When NOT to use the CPL
We can all agree now that the CPL is awesome, but there are also some situations when you shouldn’t use this filter. Rainbows, for example, are amazing natural phenomena and they are the result of dispersion, refraction and REFLECTION of light in water droplets. Hence, rainbows are, by definition, polarised light. When in presence of a rainbow, the polarising effect of your CPL will remove it from the scene. Take as an example this snapshot of the Victoria Falls. I was struggling to shoot these fantastic waterfalls, when the sun poked through the clouds behind me creating a beautiful rainbow. At that time, I was using my CPL, but I had to dis-engage its polarising effect in order to capture the rainbow. Needless to say, I could have taken a better shot, but believe me when I say the conditions next to this massive waterfall are everything but easy. Another situation where the use of the CPL is not recommended is when shooting sunstar pictures (aka shooting directly into the sun). In this case, there won’t be any polarising effect as you are shooting directly into the sun; therefore, your CPL is useless. You shouldn’t have any filters at all for this kind of photography to avoid those big and colourful filter flares. Unless you like those big and colourful filter flares.
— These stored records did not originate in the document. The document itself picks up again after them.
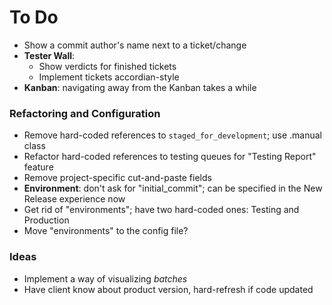 # To Do

 - Show a commit author's name next to a ticket/change
 - **Tester Wall**:
   - Show verdicts for finished tickets
   - Implement tickets accordian-style
 - **Kanban**: navigating away from the Kanban takes a while

### Refactoring and Configuration

 - Remove hard-coded references to `staged_for_development`; use .manual class
 - Refactor hard-coded references to testing queues for "Testing Report" feature
 - Remove project-specific cut-and-paste fields
 - **Environment**: don't ask for "initial_commit"; can be specified in the New Release experience now
 - Get rid of "environments"; have two hard-coded ones: Testing and Production
 - Move "environments" to the config file?

### Ideas

 - Implement a way of visualizing _batches_
 - Have client know about product version, hard-refresh if code updated
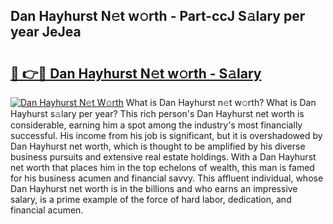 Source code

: ## Dan Hayhurst N𝚎t w𝚘rth - Part-ccJ S𝚊lary per year JeJea

# <h2><a href="http://gc0q4k.nevu.top/?p=Dan+Hayhurst">🔗 👉🔴 Dan Hayhurst N𝚎t w𝚘rth - S𝚊lary</a></h2>

[![Dan Hayhurst N𝚎t W𝚘rth](https://i.imgur.com/Oavwk0R.jpeg)](http://gc0q4k.nevu.top/?p=Dan+Hayhurst)
What is Dan Hayhurst n𝚎t w𝚘rth? What is Dan Hayhurst s𝚊lary per year?
This rich person's Dan Hayhurst net worth is considerable, earning him a spot among the industry's most financially successful. His income from his job is significant, but it is overshadowed by Dan Hayhurst net worth, which is thought to be amplified by his diverse business pursuits and extensive real estate holdings. With a Dan Hayhurst net worth that places him in the top echelons of wealth, this man is famed for his business acumen and financial savvy. This affluent individual, whose Dan Hayhurst net worth is in the billions and who earns an impressive salary, is a prime example of the force of hard labor, dedication, and financial acumen.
Last but not the least, the CPL is not recommended when shooting panoramas as well. When you shoot a panorama, you’re panning your camera from left to right or vice versa, taking in a bigger scene and changing the position of the lens from the sun. This variation is such that the polarising effect will change throughout the scene, leaving a big dark “blob” in the sky. Always remove or dis-engage your CPL when shooting panoramas; you will then avoid a lot of pain in post-processing to correct that dark spot. The RAW file of the panorama below shows you what happens when you forget the CPL engaged during your panorama series. I really had big plans for this panorama as I wanted to print it super large, but the "blob" here is too strong and I couldn't correct in PS (DAMMIT!!!).
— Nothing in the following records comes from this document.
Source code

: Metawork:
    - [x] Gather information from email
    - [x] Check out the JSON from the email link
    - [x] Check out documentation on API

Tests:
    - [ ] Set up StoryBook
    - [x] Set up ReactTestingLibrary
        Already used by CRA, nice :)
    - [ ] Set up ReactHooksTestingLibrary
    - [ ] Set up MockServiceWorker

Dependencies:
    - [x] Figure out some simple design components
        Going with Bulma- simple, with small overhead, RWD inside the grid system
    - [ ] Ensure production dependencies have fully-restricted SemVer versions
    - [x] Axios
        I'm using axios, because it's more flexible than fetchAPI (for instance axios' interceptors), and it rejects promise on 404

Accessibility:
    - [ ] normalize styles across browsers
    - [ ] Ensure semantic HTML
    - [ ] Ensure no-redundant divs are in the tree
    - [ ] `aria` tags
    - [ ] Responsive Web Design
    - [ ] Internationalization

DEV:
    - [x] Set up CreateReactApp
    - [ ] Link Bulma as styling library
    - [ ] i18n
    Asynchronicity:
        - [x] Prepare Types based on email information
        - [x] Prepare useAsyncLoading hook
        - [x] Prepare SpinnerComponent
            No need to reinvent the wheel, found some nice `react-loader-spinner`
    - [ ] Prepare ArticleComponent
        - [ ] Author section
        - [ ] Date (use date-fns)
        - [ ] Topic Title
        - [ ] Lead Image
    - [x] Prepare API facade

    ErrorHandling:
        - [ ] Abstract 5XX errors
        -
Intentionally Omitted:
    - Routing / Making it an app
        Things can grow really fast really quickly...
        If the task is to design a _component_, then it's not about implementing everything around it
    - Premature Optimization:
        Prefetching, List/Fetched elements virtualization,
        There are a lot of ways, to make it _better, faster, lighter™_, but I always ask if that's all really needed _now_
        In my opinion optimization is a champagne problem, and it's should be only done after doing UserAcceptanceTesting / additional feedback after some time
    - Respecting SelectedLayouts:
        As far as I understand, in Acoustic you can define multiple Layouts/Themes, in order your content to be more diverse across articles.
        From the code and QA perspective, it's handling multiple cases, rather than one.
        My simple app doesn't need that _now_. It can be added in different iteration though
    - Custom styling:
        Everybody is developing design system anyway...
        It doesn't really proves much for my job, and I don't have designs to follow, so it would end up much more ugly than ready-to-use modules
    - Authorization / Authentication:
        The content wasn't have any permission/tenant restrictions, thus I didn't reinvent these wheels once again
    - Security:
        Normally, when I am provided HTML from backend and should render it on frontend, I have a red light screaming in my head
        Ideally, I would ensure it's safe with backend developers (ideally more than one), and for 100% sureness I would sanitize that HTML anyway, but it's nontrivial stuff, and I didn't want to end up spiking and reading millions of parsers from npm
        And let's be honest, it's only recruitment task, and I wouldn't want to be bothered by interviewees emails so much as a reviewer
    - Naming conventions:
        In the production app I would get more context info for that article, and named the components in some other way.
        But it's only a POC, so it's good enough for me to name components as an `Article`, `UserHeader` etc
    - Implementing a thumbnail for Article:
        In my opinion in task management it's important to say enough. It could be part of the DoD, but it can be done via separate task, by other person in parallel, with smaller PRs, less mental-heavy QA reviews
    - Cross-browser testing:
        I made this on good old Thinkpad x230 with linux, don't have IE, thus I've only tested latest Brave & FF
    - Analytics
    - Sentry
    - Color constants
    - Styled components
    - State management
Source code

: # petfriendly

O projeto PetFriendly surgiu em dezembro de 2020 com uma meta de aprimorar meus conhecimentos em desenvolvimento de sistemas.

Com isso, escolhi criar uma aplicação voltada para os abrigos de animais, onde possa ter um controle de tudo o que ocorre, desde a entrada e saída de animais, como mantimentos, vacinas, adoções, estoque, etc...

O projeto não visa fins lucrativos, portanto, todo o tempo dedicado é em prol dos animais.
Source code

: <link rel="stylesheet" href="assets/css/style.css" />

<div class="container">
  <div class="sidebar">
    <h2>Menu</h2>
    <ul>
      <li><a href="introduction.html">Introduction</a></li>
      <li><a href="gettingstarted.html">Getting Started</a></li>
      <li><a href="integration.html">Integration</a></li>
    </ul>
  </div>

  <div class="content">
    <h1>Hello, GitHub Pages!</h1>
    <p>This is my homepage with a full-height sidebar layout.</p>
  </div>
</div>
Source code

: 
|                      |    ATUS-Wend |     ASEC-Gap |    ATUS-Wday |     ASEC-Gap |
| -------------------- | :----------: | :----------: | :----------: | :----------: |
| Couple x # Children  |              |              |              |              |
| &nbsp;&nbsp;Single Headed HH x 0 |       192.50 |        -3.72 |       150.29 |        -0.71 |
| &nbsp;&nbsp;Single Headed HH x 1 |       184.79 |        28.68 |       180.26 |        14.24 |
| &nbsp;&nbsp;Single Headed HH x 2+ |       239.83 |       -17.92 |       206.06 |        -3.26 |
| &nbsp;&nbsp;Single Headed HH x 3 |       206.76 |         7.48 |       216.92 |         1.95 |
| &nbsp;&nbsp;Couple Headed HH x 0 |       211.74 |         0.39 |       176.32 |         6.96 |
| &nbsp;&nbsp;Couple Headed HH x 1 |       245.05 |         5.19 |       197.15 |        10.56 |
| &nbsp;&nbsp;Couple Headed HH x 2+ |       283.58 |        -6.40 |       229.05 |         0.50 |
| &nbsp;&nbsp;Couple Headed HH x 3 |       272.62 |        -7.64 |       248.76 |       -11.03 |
To wrap it up, the CPL is definitely the must-have filter for every landscape photographer. This filter can be a “screw-on” version to screw directly onto you lens or a circular filter for your square filter system. Screw the CPL on, spin it and see what kind of effect it casts on your picture. This polarising effect cannot be reproduced in post-processing and it is super useful to darken the sky, increase the contrast, enhance saturation and remove glares from wet surfaces. Make sure that the effect is not too strong to cause any noticeable dark spot in the sky, otherwise you’ll end up with a ginormous "blob" in your frame.
From a great polarising effect comes great responsibilities, folks.